Starting next fall, Columbia will issue grants instead of loans to Columbia College and engineering undergraduates whose families earn less than $50,000 a year in an effort to minimize college debt for students with the least ability to pay. The policy, which is similar to new financial-aid initiatives at several Ivy League schools, will apply to all eligible students attending next year, adding about $3.5 million to Columbia’s annual aid expenditures. Columbia currently spends about $55 million annually on need-based grants for students at the College and at the School of Engineering and Applied Science. The new initiative will be paid with current funds and future gifts.

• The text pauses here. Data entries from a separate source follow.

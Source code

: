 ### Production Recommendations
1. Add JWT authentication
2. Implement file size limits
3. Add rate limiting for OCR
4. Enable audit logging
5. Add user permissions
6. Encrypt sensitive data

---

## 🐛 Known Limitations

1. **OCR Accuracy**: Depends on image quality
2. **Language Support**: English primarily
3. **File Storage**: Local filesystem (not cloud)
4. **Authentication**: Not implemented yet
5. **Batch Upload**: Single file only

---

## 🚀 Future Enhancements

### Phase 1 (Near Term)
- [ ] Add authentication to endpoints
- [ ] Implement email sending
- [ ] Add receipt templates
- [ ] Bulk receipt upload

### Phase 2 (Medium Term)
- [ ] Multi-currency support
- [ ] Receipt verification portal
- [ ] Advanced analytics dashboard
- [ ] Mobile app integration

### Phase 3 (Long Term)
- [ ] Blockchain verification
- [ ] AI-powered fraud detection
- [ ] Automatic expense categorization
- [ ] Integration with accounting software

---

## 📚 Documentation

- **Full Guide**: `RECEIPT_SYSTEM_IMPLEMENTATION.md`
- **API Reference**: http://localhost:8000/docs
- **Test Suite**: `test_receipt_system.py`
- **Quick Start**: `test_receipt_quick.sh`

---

The policy is designed to protect the socioeconomic diversity of Columbia’s student body, University officials say, as well as to ensure that low-income students are not limited in their postgraduate options by the need to repay excessively burdensome loans. Columbia, despite being one of the most expensive universities in the nation, historically has attracted a relatively large number of low-income students. The percentage of Columbia students who receive Pell grants, for example, is the highest in the Ivy League; such grants are available generally to students from families that earn less than $40,000 a year.
“While full tuition and fees cover only about half the real cost [of attending Columbia], we understand that the price remains dauntingly high to most families,” says President Lee Bollinger. “That is why it is so essential for us to continue expanding our commitment to financial aid that ensures any qualified student can afford to come to Columbia. The replacement of loans with grants for more students is another step in the right direction.”